We interviewed Svetlana Tchistiakova, the newest member of our Machine Translation team, in order to learn more about the difficult task of evaluating results of machine translation projects. Svetlana has been working with various languages for ten years, so we were eager to hear her thoughts.
Svetlana worked and studied in Los Angeles, Portland, Trento and Saarland. After four years of working in Speech Recognition and a Masters in Computational Linguistics, she became part of the Lengoo Machine Translation team in Berlin at the start of the year.
You have, among others, a degree in Computational Linguistics. Did you learn about different metrics for MT evaluation there?
Machine translation is just one of the subfields we study in computational linguistics, among others such as speech recognition, natural language processing, natural language generation, and so on. We need to learn both the mathematical underpinnings of how machine learning works, as well as the theoretical linguistic aspects of how natural language works. For machine translation, we learn about rule-based machine translation systems, statistical machine translation systems, and recently, neural machine translation systems. Whenever you build any sort of system, you need to be able to evaluate it, in order to understand how it performs on your task, and to improve it over time. For machine translation, this means understanding the quality of the translations the system produces.
One way is to use the model to translate some data, and then to ask human translators to evaluate the result. There are a few problems with this method. The first is that it's very time consuming and expensive for people to check over all of the translations. We typically train a few models a day, so this would mean having a translator on-hand for every single language combination checking over thousands of sentences every day, which is not very reasonable (especially for a small company or a small research team). The second problem with using human translators is translators may not always agree on the best translation for a document. This is, of course, because there may be multiple ways of translating a particular document. Because of this difficulty, researchers have created a number of different automatic metrics to measure the performance of a machine translation system - BLEU, METEOR, TER, etc.
BLEU is one very popular metric, which is based on the precision of the machine translation model. BLEU was one of the metrics devised early on in the field of machine translation, so people like to use it to compare their work to prior works. Other metrics have had trouble catching on, partly because of this reason of backwards-compatibility with previous research. Translation Error Rate (TER) is another such metric, based on how much the predicted output from the machine translation system differs from a reference translation. TER counts the number of word substitutions, insertions, deletions, and shifts seen in the predicted sentence over the total number of words in the reference translation (or over the average number of words in the reference translations, if there is more than one reference). The lower this ratio, the better the score.

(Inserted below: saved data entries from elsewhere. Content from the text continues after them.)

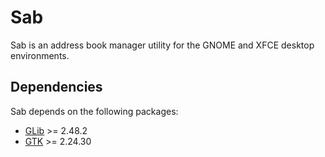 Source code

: # Sab

Sab is an address book manager utility for the GNOME and XFCE desktop environments.

## Dependencies

Sab depends on the following packages:

* [GLib](https://wiki.gnome.org/Projects/GLib) >= 2.48.2
* [GTK](https://www.gtk.org) >= 2.24.30
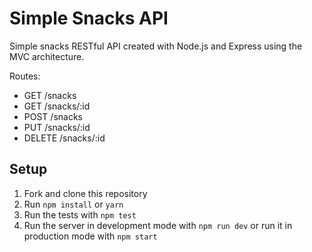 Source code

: # Simple Snacks API

Simple snacks RESTful API created with Node.js and Express using the MVC architecture.

Routes:

* GET /snacks
* GET /snacks/:id
* POST /snacks
* PUT /snacks/:id
* DELETE /snacks/:id

## Setup

1. Fork and clone this repository
1. Run `npm install` or `yarn`
1. Run the tests with `npm test`
1. Run the server in development mode with `npm run dev` or run it in production mode with `npm start`
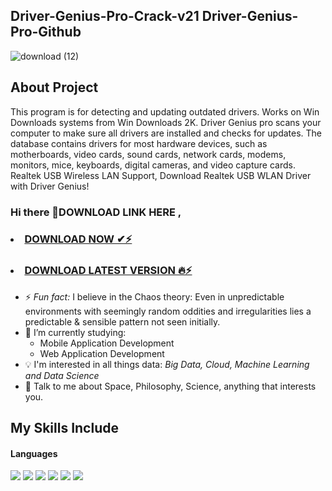 ## Driver-Genius-Pro-Crack-v21 Driver-Genius-Pro-Github

![download (12)](https://github.com/user-attachments/assets/ffd0fd88-978a-4ac4-98e7-2b711dcd5202)


## About Project
This program is for detecting and updating outdated drivers. Works on Win Downloads systems from Win Downloads 2K. Driver Genius  pro scans your computer to make sure all drivers are installed and checks for updates.
 The database contains drivers for most hardware devices, such as motherboards, video cards, sound cards, network cards, modems, monitors, mice, keyboards, digital cameras, and video capture cards. Realtek USB Wireless LAN Support,  Download    Realtek USB WLAN Driver with Driver Genius!


### Hi there 👋DOWNLOAD LINK HERE ,


### <li><a class="gplay" href="https://lookerstudio.google.com/reporting/5003bddf-118a-4f6e-9d7c-038b1b340917">DOWNLOAD NOW ✔⚡ </a></li>

### <li><a class="download" href="https://lookerstudio.google.com/reporting/8769d5b8-2718-4a72-850b-0e9c8455a773">DOWNLOAD LATEST VERSION 🔥⚡</a></li>


- ⚡ *Fun fact:* I believe in the Chaos theory: Even in unpredictable environments with seemingly random oddities and irregularities lies a predictable & sensible pattern not seen initially.
- 🔭 I’m currently studying:
	- Mobile Application Development 
	- Web Application Development 
- :bulb: I'm interested in all things data: *Big Data, Cloud, Machine Learning and Data Science*
- 💬 Talk to me about Space, Philosophy, Science, anything that interests you.

## My Skills Include

<h4> Languages </h4>
<span> 
  <img src="https://img.shields.io/badge/HTML5-E34F26?style=for-the-badge&logo=html5&logoColor=white">
  <img src="https://img.shields.io/badge/CSS3-1572B6?style=for-the-badge&logo=css3&logoColor=white">
  <img src="https://img.shields.io/badge/JavaScript-F7DF1E?style=for-the-badge&logo=javascript&logoColor=black">
  <img src="https://img.shields.io/badge/Java-ED8B00?style=for-the-badge&logo=java&logoColor=white">
  <img src="https://img.shields.io/badge/C-00599C?style=for-the-badge&logo=c&logoColor=white">
  <img src="https://img.shields.io/badge/PHP-777BB4?style=for-the-badge&logo=php&logoColor=white">
</span>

Earlier you mentioned you mostly use BLEU scores in your work with MT - as most people seem to do. What are the reasons for this?
Like other automatic metrics, TER suffers a number of drawbacks. First of all, there could be multiple ways of translating a particular document, and even many synonymous words that could be used. This makes it difficult to create a single "best" reference to compare the machine translation output to, and furthermore, even if the exact output from the system doesn't match a reference translation, it doesn't mean that the output is necessarily bad. BLEU partly addresses this issue by using multiple reference translations and averaging across them. TER addresses this by involving a human translator. The human edits the prediction output by the MT system until it is natural and accurately reflects the source. This final reference translation is used as the target for measuring TER (while the correct length of the reference is averaged from the other references). In my mind, though, there are some limitations to this method.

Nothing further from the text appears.